Saved data entries:
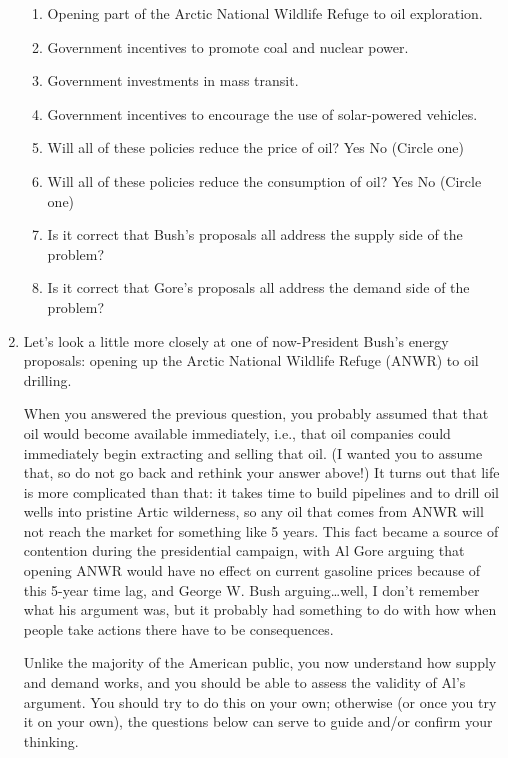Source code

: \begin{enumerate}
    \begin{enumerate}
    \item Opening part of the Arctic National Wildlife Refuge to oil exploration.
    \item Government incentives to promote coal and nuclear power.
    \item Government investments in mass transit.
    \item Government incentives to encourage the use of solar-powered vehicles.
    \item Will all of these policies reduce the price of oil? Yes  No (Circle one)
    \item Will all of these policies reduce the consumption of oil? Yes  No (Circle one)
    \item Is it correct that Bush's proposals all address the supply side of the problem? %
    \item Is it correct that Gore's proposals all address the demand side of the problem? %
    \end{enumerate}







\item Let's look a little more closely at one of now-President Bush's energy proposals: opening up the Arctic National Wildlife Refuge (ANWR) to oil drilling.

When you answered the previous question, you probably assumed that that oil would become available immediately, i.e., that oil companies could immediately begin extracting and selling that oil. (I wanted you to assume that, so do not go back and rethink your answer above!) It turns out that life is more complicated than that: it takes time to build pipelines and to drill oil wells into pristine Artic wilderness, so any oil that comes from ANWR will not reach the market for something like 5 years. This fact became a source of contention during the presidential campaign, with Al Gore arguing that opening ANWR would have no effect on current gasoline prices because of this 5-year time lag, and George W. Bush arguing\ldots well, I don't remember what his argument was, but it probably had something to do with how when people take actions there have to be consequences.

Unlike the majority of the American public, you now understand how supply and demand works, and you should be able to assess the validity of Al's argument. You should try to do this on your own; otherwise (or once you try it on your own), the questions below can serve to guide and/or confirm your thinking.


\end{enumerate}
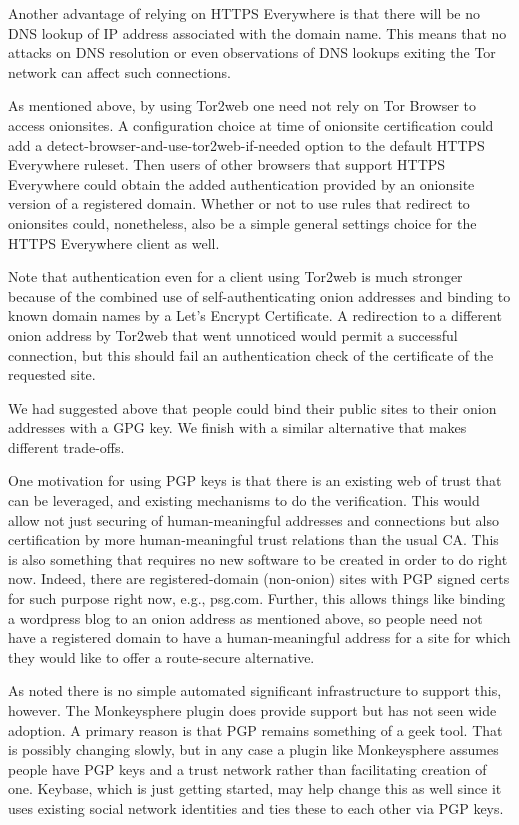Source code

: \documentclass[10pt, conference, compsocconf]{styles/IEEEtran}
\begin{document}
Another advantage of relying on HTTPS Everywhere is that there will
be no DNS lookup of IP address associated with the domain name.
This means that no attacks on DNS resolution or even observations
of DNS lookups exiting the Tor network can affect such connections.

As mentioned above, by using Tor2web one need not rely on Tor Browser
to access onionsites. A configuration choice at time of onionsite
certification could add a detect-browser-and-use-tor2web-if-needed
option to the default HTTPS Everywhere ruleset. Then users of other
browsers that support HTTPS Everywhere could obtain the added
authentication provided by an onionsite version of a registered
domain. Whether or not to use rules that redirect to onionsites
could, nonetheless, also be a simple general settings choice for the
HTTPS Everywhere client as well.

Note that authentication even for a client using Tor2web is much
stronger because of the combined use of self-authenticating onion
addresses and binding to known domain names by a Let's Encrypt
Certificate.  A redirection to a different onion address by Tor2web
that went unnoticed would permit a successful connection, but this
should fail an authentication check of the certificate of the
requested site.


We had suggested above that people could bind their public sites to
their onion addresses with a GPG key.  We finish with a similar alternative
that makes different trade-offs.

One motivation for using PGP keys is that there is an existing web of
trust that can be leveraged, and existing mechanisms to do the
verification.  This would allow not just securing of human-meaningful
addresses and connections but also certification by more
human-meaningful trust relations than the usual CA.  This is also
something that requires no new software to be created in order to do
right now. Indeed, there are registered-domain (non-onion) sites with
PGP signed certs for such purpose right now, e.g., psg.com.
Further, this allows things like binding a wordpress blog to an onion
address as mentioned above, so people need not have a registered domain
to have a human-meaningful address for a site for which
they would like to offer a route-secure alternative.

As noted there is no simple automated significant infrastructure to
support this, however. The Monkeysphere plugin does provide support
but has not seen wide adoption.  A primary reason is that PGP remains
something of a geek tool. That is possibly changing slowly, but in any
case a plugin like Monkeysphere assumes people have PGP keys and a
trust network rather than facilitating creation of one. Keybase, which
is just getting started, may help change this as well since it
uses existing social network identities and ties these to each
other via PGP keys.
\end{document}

EXERCISE
Copy each entry exactly, with no pictures.

TASK RESPONSE
Source code

: \begin{enumerate}
    \begin{enumerate}
    \item Opening part of the Arctic National Wildlife Refuge to oil exploration.
    \item Government incentives to promote coal and nuclear power.
    \item Government investments in mass transit.
    \item Government incentives to encourage the use of solar-powered vehicles.
    \item Will all of these policies reduce the price of oil? Yes  No (Circle one)
    \item Will all of these policies reduce the consumption of oil? Yes  No (Circle one)
    \item Is it correct that Bush's proposals all address the supply side of the problem? %
    \item Is it correct that Gore's proposals all address the demand side of the problem? %
    \end{enumerate}







\item Let's look a little more closely at one of now-President Bush's energy proposals: opening up the Arctic National Wildlife Refuge (ANWR) to oil drilling.

When you answered the previous question, you probably assumed that that oil would become available immediately, i.e., that oil companies could immediately begin extracting and selling that oil. (I wanted you to assume that, so do not go back and rethink your answer above!) It turns out that life is more complicated than that: it takes time to build pipelines and to drill oil wells into pristine Artic wilderness, so any oil that comes from ANWR will not reach the market for something like 5 years. This fact became a source of contention during the presidential campaign, with Al Gore arguing that opening ANWR would have no effect on current gasoline prices because of this 5-year time lag, and George W. Bush arguing\ldots well, I don't remember what his argument was, but it probably had something to do with how when people take actions there have to be consequences.

Unlike the majority of the American public, you now understand how supply and demand works, and you should be able to assess the validity of Al's argument. You should try to do this on your own; otherwise (or once you try it on your own), the questions below can serve to guide and/or confirm your thinking.


\end{enumerate}
Source code

: \documentclass[10pt, conference, compsocconf]{styles/IEEEtran}
\begin{document}
Another advantage of relying on HTTPS Everywhere is that there will
be no DNS lookup of IP address associated with the domain name.
This means that no attacks on DNS resolution or even observations
of DNS lookups exiting the Tor network can affect such connections.

As mentioned above, by using Tor2web one need not rely on Tor Browser
to access onionsites. A configuration choice at time of onionsite
certification could add a detect-browser-and-use-tor2web-if-needed
option to the default HTTPS Everywhere ruleset. Then users of other
browsers that support HTTPS Everywhere could obtain the added
authentication provided by an onionsite version of a registered
domain. Whether or not to use rules that redirect to onionsites
could, nonetheless, also be a simple general settings choice for the
HTTPS Everywhere client as well.

Note that authentication even for a client using Tor2web is much
stronger because of the combined use of self-authenticating onion
addresses and binding to known domain names by a Let's Encrypt
Certificate.  A redirection to a different onion address by Tor2web
that went unnoticed would permit a successful connection, but this
should fail an authentication check of the certificate of the
requested site.


We had suggested above that people could bind their public sites to
their onion addresses with a GPG key.  We finish with a similar alternative
that makes different trade-offs.

One motivation for using PGP keys is that there is an existing web of
trust that can be leveraged, and existing mechanisms to do the
verification.  This would allow not just securing of human-meaningful
addresses and connections but also certification by more
human-meaningful trust relations than the usual CA.  This is also
something that requires no new software to be created in order to do
right now. Indeed, there are registered-domain (non-onion) sites with
PGP signed certs for such purpose right now, e.g., psg.com.
Further, this allows things like binding a wordpress blog to an onion
address as mentioned above, so people need not have a registered domain
to have a human-meaningful address for a site for which
they would like to offer a route-secure alternative.

As noted there is no simple automated significant infrastructure to
support this, however. The Monkeysphere plugin does provide support
but has not seen wide adoption.  A primary reason is that PGP remains
something of a geek tool. That is possibly changing slowly, but in any
case a plugin like Monkeysphere assumes people have PGP keys and a
trust network rather than facilitating creation of one. Keybase, which
is just getting started, may help change this as well since it
uses existing social network identities and ties these to each
other via PGP keys.
\end{document}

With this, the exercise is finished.